The model is evaluated based on three criteria:
Helpfulness: judge the ability of the model to follow user instructions and infer instructions.
Authenticity: Judgment models tend to produce fictional facts in closed domain tasks.
Harmlessness: the marker evaluates whether the output of the model is appropriate and whether it contains discriminatory content.
The model also evaluates the performance of zero-sample learning for traditional NLP tasks (such as answering questions, reading comprehension and abstracts). The developers found that the performance of the model on some of these tasks is worse than that of GPT-3. This is an example of "alignment tax". The consistency program based on human feedback reinforcement learning is at the cost of reducing the performance of some tasks.
The performance regression of these data sets can be greatly reduced by a technique called pre-training blending: during the training of PPO model by gradient descent, the gradient update is calculated by blending the gradient of SFT model and PPO model.
Disadvantages of the method
A very obvious limitation of this method is that in the process of keeping the language model consistent with human intentions, the data used for fine-tuning model will be affected by various complex subjective factors, mainly including:
The preference of the manual announcer who generates the demo data;
Researchers who design research and write label instructions;
Select the prompt made by developers or provided by OpenAI customers;
Marker bias is included in both RM model training and model evaluation.
The author of ChatGPT also acknowledged the obvious fact that the announcers and researchers involved in the training process may not fully represent all potential end users of the language model.

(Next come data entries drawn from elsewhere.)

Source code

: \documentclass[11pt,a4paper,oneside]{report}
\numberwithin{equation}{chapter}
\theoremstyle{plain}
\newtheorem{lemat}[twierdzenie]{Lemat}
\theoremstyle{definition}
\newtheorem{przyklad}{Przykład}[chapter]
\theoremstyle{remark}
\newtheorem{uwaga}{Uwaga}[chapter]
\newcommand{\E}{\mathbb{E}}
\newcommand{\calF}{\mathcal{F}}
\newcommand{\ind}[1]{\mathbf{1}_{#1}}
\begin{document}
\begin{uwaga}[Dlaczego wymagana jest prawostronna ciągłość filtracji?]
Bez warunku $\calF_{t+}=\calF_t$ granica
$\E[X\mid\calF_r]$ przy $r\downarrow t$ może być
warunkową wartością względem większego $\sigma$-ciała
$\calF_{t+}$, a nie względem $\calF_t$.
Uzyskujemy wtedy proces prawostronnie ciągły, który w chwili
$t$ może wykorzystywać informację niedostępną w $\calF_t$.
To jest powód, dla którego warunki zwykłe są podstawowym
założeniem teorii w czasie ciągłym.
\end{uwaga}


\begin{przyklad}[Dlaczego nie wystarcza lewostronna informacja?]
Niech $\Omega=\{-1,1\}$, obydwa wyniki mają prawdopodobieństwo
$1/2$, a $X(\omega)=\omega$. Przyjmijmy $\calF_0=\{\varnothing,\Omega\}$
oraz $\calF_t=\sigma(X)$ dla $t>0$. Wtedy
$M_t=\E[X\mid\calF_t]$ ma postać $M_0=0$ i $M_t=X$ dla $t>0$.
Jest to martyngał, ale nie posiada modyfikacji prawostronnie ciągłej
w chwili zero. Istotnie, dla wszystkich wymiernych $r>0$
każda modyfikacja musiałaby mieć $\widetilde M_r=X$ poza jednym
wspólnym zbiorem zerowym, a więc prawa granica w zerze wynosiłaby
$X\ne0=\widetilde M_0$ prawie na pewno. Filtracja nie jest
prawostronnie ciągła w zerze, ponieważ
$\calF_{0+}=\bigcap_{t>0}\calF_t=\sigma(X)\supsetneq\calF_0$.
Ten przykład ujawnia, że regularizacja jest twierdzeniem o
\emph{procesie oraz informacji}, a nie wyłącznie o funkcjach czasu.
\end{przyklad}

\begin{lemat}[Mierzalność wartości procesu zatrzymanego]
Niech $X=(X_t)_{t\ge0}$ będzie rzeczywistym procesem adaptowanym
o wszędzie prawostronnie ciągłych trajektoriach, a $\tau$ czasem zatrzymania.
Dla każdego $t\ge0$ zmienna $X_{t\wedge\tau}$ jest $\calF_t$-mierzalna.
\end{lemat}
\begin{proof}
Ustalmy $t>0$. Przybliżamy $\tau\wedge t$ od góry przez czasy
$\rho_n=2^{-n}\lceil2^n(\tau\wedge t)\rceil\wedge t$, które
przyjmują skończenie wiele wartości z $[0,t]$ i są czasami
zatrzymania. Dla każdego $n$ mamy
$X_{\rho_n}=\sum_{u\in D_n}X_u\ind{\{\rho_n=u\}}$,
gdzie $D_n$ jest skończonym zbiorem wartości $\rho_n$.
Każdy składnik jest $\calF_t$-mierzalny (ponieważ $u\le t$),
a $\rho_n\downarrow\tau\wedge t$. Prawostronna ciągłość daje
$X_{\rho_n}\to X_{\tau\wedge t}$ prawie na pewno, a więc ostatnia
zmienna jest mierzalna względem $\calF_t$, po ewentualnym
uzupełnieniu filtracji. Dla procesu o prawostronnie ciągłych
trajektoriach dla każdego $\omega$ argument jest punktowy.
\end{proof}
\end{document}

In addition to this obvious "endogenous" limitation, this method has some other shortcomings and problems to be solved:
Lack of control research: the reported results measure the performance of the final PPO model based on the SFT model. This may be misleading: How do you know that these improvements are due to RLHF? Therefore, it is very necessary to conduct a comparative study, including investing the same amount of time as the marked man-hours used to train the RM model, in order to create a larger selected and supervised data set with high-quality data. In this way, we can objectively measure the performance improvement of RLHF method compared with the monitoring method. In short, the lack of such a comparative study has left a fundamental question completely open: Is RLHF really doing well in the consistent language model?
The comparative data lacks the basic fact: the announcer usually has different opinions on the ranking of the model output. Technically, the risk is to add a large variance to the comparative data without any basic facts.
Human preferences are not homogeneous: the RLHF method treats human preferences as homogeneous and static. It is obviously inaccurate to assume that all people have the same values. Although there are a lot of public values, there are still many different human perceptions in many matters.
RM model prompt stability test: no experiment shows that RM model is sensitive to the change of input prompt. If two prompts are syntactically different but semantically equivalent, can RM models show significant differences in the ranking of model outputs? How important is the quality of prompt to RM?
Other problems: In the RL method, the model can sometimes learn to control its own RM model to achieve the desired results, resulting in "over-optimization strategy". This may cause the model to re-create some patterns, which make the RM model score higher for some unknown reasons. ChatGPT fixes this by using the KL penalty item in the RM function.